> [Work order] The word "data" appears in some lines of the records below; state how many lines, and nothing else.

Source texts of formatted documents
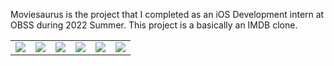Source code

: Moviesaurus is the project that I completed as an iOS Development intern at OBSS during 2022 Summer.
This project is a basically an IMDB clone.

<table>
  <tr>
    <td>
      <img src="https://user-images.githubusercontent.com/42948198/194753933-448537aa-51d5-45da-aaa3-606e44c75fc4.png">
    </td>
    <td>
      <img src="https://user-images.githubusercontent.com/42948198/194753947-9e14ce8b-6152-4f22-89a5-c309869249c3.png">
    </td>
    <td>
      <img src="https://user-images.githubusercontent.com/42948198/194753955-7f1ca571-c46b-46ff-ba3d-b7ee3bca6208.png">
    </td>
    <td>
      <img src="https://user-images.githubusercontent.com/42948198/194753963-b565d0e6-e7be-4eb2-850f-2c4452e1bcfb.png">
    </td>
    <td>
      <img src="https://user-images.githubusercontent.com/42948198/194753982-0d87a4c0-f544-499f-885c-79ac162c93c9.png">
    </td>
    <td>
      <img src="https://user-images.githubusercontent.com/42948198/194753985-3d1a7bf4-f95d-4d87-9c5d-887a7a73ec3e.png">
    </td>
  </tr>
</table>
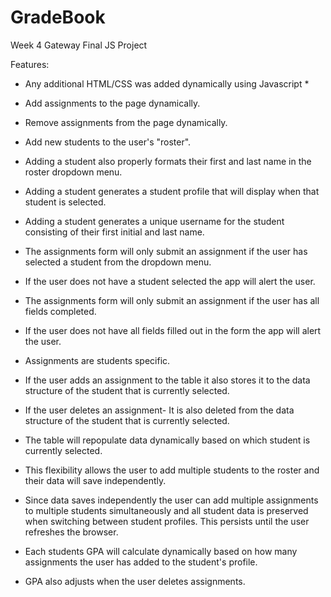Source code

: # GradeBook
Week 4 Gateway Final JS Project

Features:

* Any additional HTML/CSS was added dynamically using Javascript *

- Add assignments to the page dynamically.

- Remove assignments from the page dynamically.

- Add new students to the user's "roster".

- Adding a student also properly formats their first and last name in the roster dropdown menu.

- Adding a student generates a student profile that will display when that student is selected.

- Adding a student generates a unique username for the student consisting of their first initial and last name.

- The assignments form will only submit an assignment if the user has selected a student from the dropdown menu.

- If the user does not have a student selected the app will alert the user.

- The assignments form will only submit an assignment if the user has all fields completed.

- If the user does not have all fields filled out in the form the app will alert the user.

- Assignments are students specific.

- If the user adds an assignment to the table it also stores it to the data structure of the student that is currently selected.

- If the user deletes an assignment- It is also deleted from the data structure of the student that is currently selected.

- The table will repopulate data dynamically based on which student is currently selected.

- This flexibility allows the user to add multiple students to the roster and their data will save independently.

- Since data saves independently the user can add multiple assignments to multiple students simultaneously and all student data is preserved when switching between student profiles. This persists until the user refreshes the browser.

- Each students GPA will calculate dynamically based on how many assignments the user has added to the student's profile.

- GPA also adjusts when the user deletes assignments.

> [Answer box] 5